### INPUT DATA

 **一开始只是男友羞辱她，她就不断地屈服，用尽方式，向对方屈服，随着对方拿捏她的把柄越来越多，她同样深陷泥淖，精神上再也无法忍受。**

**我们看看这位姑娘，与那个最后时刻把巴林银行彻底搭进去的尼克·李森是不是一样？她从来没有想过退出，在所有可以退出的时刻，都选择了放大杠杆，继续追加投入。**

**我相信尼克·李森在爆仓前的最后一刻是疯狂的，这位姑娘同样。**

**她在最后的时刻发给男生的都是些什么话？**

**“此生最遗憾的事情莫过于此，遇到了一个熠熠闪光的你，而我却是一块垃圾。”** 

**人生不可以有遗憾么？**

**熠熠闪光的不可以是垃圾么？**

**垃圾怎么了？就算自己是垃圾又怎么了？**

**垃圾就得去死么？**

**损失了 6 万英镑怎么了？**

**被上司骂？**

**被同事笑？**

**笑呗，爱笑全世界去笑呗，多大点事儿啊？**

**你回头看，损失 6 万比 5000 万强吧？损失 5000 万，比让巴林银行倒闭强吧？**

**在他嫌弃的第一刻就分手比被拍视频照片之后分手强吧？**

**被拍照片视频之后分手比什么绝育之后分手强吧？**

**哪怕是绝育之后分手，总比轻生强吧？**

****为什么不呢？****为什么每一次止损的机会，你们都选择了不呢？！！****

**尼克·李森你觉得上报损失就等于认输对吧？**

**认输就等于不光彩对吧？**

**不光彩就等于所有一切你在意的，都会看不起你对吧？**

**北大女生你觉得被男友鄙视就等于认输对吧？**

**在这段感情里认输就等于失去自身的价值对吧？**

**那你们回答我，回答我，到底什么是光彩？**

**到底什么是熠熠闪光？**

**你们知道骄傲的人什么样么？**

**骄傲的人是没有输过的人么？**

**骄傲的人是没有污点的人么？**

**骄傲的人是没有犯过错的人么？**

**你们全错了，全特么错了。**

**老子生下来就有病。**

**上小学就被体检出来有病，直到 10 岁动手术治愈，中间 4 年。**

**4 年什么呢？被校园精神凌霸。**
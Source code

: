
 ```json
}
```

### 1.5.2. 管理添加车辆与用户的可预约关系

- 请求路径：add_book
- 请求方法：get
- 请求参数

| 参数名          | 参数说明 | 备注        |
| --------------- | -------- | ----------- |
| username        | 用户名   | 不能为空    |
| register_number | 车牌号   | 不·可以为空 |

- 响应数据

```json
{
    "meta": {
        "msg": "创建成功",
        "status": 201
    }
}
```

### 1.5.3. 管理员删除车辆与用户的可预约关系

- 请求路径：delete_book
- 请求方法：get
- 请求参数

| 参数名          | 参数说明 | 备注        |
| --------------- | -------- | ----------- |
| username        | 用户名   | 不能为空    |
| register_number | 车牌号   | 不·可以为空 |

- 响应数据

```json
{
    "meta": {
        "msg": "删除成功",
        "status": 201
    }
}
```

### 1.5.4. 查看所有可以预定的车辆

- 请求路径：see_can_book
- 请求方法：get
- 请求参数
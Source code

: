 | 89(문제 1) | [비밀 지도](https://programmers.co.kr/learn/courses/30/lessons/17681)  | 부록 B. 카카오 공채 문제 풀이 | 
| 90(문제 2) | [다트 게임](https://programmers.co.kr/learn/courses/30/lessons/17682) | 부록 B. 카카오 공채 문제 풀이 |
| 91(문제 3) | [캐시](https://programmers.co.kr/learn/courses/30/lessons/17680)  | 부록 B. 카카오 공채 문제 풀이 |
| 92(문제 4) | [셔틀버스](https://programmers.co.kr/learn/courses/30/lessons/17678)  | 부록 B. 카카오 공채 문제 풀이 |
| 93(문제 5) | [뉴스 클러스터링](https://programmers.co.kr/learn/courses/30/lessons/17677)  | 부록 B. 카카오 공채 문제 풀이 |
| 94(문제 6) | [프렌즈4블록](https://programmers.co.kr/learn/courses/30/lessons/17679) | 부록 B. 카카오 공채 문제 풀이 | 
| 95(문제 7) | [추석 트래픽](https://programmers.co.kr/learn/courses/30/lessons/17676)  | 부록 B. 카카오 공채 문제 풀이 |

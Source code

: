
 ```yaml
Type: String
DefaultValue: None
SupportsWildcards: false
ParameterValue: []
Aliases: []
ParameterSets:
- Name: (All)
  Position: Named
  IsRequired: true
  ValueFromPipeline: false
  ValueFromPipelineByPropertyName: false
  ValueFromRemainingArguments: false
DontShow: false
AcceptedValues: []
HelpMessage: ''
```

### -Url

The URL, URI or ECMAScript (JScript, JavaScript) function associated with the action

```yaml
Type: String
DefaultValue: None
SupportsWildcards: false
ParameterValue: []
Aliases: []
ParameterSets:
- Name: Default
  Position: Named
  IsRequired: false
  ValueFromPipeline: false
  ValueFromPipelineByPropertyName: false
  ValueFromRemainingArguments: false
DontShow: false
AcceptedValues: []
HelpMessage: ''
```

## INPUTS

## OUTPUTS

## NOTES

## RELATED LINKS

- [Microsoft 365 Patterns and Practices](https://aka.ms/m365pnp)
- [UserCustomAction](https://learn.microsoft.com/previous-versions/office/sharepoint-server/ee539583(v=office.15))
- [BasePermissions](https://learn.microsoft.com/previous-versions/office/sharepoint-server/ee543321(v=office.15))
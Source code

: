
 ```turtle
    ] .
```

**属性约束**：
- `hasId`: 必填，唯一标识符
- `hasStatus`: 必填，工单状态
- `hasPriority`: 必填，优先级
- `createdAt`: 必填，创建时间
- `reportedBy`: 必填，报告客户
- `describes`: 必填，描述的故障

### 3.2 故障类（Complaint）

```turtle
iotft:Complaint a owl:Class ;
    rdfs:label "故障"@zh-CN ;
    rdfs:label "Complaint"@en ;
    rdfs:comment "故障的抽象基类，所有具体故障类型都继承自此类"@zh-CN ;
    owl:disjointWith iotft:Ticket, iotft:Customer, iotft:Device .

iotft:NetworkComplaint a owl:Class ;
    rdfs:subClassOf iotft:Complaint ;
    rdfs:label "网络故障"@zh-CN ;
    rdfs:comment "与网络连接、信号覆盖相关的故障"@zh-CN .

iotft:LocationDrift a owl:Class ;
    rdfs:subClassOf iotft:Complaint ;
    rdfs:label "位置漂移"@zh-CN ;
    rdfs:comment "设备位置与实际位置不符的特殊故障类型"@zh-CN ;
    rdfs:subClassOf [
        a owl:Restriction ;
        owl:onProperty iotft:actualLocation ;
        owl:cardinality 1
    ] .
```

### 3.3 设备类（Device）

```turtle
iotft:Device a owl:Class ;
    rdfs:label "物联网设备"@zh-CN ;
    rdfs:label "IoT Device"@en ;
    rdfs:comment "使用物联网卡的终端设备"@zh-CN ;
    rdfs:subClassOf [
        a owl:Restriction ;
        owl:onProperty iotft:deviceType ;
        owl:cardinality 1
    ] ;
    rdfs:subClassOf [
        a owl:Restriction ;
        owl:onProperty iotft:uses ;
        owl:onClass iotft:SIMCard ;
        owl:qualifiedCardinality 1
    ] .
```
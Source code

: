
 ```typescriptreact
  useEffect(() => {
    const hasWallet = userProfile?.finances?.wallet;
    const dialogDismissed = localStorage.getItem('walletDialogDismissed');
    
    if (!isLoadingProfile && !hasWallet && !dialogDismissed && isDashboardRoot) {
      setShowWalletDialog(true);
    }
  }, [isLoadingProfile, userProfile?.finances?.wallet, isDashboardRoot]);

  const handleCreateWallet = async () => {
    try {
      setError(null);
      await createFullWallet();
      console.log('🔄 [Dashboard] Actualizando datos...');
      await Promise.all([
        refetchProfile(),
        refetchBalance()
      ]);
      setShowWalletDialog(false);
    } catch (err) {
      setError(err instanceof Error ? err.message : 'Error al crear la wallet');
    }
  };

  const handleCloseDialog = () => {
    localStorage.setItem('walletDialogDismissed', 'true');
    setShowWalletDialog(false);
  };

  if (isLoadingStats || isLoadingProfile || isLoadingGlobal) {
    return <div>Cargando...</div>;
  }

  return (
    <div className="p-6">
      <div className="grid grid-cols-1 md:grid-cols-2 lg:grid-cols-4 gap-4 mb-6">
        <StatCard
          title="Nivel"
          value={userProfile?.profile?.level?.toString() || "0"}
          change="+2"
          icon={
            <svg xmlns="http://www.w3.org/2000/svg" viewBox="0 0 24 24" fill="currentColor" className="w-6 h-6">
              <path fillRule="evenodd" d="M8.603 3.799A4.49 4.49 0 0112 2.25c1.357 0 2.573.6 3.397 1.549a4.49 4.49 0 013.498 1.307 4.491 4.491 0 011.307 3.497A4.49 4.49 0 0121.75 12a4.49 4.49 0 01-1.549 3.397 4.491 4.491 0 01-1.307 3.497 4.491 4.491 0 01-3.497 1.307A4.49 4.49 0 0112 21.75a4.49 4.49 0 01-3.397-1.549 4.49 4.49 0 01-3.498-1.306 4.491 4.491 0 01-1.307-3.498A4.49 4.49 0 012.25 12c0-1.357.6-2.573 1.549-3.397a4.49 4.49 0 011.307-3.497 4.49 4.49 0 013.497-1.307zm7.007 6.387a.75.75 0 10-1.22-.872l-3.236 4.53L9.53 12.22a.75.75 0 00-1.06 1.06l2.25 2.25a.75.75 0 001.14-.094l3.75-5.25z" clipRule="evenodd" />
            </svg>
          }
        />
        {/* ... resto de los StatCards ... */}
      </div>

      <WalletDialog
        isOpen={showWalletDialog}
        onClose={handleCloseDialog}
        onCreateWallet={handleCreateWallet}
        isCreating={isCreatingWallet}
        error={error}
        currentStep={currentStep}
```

######

BRIEF:
Show me each line of the listing above with "comment" in it.

ANSWER AREA:
    rdfs:comment "故障的抽象基类，所有具体故障类型都继承自此类"@zh-CN ;
    rdfs:comment "与网络连接、信号覆盖相关的故障"@zh-CN .
    rdfs:comment "设备位置与实际位置不符的特殊故障类型"@zh-CN ;
    rdfs:comment "使用物联网卡的终端设备"@zh-CN ;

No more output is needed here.